Yara is well on track to reach targeted synergies from the Kemira GrowHow acquisition, and cash flow from the acquired activities increased substantially due to improved margins on phosphates, NPK and nitrates.
Cash, ratios and debt
Net cash from operating activities in 2008 was NOK 3,986 million, reflecting strong earnings and dividends of NOK 1,223 million from non-consolidated investees, partly offset by increased net operating capital due to higher prices and deliberately increased inventories. Net cash from operating activities in 2007 was NOK 4,305 million. Net cash used in investing activities for 2008 was NOK 12,786 million, including the Saskferco acquisition.
Yara maintained its strong financial position during 2008. The debt/equity ratio increased from 0.42 to 0.82  due to significant investments, the major being the Saskferco acquisition, higher net operating capital and an increased NOK/USD exchange rate, as a large part of Yara’s loans are USD denominated. Yara’s net interest-bearing debt at the end of the year was NOK 24,794 million while total assets equaled NOK 80,887 million.
Total majority shareholders’ equity as of Dec. 31, 2008, amounted to NOK 30,103 million. At the end of the year, Yara had NOK 3,195 million in cash and cash equivalents and NOK 10,659 million in un-drawn committed bank facilities. We consider the company’s cash position and financial strength to be satisfactory.
Yara achieves a knowledge margin in the market based on its insight in local markets, close customer relations, agronomic competence and ability to develop new product offerings from its existing production base. To support this knowledge margin and to seize opportunities from some of today’s pressing global challenges, Yara’s research and development targets both agronomical activities and product and process improvements. Several of the latter have led to commercialization of environmental solutions, such as an N2O catalyst and NOx abatement technologies. In 2008, Yara’s research and development costs were NOK 126 million, compared with NOK 94 million in 2007.
In the opinion of the Board of Directors, the consolidated financial statements provide a true and fair view of the group’s financial performance during 2008 and financial position at Dec. 31, 2008. According to section 3-3 of the Norwegian Accounting Act, we confirm that the consolidated financial statements and the financial statements of the parent company have been prepared based on the going concern assumption and that it is appropriate to use this assumption.

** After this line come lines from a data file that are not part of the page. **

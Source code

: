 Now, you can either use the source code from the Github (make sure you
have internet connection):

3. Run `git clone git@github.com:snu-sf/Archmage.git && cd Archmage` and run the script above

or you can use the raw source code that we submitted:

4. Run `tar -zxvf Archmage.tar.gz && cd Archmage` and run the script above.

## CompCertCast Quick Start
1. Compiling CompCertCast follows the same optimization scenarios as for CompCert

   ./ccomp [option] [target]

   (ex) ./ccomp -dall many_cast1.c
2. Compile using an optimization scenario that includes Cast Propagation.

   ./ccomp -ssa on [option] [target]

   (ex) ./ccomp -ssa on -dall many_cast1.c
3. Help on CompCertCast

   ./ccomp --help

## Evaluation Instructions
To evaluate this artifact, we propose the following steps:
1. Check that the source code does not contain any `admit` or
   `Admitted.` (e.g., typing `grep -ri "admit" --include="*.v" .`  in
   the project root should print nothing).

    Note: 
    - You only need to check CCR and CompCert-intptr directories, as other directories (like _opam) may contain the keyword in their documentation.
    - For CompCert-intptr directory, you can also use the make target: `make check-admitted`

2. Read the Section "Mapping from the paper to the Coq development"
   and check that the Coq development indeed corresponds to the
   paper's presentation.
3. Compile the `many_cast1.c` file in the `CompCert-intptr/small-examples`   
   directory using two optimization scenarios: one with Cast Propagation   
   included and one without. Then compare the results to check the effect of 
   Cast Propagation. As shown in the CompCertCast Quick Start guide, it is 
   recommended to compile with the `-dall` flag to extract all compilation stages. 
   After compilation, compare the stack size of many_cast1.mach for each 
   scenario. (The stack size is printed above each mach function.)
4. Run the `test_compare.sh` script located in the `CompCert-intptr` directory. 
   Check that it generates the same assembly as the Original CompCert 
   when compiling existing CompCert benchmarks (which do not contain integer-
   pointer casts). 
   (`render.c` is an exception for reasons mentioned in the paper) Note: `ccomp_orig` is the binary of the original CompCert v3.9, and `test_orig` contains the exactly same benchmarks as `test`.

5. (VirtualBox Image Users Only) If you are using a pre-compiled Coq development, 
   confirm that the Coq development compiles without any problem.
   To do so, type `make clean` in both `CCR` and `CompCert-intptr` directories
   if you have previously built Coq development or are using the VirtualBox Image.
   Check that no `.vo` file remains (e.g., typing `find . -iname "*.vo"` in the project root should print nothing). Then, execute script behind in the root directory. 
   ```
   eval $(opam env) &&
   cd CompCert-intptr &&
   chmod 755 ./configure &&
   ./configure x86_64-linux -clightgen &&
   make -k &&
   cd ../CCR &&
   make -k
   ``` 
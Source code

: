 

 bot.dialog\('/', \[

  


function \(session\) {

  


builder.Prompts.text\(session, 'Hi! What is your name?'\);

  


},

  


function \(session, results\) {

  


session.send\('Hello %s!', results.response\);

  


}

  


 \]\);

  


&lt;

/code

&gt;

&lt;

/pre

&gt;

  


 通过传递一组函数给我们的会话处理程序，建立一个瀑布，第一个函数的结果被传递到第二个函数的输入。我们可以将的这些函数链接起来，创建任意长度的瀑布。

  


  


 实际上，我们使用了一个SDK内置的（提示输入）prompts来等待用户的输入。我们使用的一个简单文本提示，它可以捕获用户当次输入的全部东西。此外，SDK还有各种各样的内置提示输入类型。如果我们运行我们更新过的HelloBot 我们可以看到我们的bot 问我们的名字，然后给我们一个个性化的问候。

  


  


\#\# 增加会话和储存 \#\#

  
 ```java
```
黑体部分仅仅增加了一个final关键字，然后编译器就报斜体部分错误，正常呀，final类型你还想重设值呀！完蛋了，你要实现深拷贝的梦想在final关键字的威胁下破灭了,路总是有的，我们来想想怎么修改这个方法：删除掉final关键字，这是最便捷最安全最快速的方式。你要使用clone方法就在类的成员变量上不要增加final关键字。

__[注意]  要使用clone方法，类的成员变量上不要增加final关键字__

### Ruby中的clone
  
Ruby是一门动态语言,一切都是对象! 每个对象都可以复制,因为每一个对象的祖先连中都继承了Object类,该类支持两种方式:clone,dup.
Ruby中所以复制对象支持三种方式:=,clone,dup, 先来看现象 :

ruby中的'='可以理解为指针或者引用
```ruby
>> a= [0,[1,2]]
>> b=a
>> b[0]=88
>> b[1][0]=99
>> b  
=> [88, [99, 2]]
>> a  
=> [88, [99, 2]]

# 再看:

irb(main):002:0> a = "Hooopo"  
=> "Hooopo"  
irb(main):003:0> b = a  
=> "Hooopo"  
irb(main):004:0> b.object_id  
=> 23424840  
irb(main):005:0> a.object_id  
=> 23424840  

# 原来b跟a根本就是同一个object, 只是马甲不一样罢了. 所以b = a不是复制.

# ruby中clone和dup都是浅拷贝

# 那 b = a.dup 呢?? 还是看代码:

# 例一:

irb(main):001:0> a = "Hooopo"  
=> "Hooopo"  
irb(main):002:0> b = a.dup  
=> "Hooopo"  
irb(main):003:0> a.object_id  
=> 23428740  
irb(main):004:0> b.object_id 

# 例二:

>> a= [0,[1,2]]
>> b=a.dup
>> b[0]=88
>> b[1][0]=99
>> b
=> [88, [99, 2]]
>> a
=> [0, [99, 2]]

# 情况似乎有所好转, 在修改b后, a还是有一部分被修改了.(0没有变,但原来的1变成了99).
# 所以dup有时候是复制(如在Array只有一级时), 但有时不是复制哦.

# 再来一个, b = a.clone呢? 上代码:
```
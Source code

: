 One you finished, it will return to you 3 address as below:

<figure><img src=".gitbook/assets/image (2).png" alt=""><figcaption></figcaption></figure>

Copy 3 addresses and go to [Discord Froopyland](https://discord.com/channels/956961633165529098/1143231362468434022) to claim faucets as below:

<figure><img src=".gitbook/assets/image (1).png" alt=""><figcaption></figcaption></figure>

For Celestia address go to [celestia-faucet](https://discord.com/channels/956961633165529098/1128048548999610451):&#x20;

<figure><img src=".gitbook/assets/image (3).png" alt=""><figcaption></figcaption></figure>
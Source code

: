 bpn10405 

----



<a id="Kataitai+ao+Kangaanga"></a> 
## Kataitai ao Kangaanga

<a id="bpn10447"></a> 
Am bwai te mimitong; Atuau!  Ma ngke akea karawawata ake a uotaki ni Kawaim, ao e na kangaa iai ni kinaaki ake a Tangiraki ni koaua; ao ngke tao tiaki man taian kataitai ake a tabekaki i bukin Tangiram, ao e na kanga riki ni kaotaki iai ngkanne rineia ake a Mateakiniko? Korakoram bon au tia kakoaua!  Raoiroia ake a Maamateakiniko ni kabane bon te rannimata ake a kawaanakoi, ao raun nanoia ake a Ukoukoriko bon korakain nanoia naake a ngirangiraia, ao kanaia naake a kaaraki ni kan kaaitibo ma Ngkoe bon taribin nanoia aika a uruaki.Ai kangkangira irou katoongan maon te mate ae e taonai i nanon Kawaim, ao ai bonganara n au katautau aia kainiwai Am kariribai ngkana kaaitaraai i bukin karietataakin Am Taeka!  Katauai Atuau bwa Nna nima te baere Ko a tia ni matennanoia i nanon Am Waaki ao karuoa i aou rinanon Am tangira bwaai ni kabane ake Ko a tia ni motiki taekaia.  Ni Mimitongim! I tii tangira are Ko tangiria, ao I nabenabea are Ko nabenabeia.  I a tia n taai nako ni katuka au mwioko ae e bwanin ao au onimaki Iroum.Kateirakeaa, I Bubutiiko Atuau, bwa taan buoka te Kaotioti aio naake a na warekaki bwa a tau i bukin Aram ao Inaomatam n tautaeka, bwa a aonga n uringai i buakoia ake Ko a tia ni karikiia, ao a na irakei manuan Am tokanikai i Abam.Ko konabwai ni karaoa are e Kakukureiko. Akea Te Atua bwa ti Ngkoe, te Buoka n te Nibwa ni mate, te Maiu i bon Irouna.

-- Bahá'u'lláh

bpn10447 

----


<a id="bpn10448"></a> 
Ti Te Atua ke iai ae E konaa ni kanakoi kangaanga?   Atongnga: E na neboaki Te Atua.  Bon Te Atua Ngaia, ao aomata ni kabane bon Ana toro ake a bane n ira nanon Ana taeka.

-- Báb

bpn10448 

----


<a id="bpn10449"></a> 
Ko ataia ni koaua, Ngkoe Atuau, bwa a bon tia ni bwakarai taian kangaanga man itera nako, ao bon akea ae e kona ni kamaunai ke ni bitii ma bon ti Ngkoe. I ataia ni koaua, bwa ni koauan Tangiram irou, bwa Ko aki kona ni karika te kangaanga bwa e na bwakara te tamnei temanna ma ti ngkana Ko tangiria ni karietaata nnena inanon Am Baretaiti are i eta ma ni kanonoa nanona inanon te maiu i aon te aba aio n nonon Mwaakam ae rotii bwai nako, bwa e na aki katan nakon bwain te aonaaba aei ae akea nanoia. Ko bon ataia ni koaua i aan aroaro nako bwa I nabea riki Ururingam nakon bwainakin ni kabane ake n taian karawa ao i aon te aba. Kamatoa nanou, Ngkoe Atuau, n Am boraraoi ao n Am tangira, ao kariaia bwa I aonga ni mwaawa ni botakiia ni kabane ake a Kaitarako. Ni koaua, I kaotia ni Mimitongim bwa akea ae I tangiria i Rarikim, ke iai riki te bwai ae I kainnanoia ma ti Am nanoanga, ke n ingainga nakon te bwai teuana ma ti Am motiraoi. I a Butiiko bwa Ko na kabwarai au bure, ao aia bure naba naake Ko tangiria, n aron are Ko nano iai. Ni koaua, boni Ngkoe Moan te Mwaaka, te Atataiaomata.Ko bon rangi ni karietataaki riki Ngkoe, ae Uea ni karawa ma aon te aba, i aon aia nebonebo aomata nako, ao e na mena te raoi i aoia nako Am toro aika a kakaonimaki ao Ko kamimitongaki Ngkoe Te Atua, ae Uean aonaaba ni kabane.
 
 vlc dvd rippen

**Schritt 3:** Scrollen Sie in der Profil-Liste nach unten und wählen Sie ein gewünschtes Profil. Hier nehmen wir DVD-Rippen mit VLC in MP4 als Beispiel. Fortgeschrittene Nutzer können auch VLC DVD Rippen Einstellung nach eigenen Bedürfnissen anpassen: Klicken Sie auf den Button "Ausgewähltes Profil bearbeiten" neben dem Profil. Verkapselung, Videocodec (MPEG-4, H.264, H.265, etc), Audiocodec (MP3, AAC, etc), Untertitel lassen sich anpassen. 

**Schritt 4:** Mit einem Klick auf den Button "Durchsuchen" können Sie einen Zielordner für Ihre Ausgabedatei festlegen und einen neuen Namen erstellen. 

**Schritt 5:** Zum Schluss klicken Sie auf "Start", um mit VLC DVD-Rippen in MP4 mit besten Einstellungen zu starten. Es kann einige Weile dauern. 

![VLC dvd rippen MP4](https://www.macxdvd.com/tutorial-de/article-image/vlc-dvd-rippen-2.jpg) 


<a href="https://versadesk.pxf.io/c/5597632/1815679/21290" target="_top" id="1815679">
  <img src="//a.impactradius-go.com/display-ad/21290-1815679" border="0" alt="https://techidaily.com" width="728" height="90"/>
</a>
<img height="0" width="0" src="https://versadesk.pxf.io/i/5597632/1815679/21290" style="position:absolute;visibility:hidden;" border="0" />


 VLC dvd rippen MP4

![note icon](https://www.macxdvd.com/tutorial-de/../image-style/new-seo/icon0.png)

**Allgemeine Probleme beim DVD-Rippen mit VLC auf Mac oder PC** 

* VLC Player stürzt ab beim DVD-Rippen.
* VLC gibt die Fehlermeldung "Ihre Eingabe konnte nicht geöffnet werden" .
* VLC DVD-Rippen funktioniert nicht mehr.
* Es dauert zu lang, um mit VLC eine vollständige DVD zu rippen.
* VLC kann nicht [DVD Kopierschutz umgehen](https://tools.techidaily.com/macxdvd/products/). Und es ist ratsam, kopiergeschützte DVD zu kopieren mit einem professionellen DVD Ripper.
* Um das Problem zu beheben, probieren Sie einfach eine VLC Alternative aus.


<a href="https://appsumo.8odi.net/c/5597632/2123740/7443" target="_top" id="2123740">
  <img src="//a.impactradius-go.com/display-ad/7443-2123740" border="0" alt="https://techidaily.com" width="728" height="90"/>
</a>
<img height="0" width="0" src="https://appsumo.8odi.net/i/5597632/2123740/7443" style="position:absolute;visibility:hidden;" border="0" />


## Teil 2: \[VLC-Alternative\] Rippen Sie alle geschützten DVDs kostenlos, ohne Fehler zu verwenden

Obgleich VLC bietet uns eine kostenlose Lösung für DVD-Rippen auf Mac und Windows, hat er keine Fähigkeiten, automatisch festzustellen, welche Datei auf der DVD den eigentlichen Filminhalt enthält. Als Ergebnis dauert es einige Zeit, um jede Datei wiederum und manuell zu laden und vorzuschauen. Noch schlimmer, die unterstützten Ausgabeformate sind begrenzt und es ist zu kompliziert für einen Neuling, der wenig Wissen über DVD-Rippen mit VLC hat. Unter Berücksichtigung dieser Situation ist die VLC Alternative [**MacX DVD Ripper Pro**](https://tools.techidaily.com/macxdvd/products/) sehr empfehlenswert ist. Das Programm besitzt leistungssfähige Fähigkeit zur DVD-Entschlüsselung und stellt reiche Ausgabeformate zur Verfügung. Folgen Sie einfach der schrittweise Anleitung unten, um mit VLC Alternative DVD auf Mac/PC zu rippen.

Yara’s total risk exposure is analyzed and evaluated at corporate level. Risk evaluations are integrated in all business activities both at corporate and business unit level, increasing Yara’s ability to take advantage of business opportunities. Yara’s most significant market risk is related to the margin between nitrogen fertilizer prices and natural gas prices. Although there is a positive long-term correlation between these prices, margins are influenced by the supply/demand balance for food relative to energy.
Yara has a well-established system for credit and currency risk management with defined limits for exposure, both at customer and at country level. Yara’s geographically diversified portfolio reduces the company’s overall credit and currency risk. As the fertilizer business is essentially a US dollar business, with both revenues and raw material costs priced in USD, Yara seeks to maintain its debt primarily in USD, thereby reducing its overall USD currency exposure. Yara has a conservative financing strategy and aims to hold the majority of its net interest-bearing debt in long-term bonds with fixed interest rates.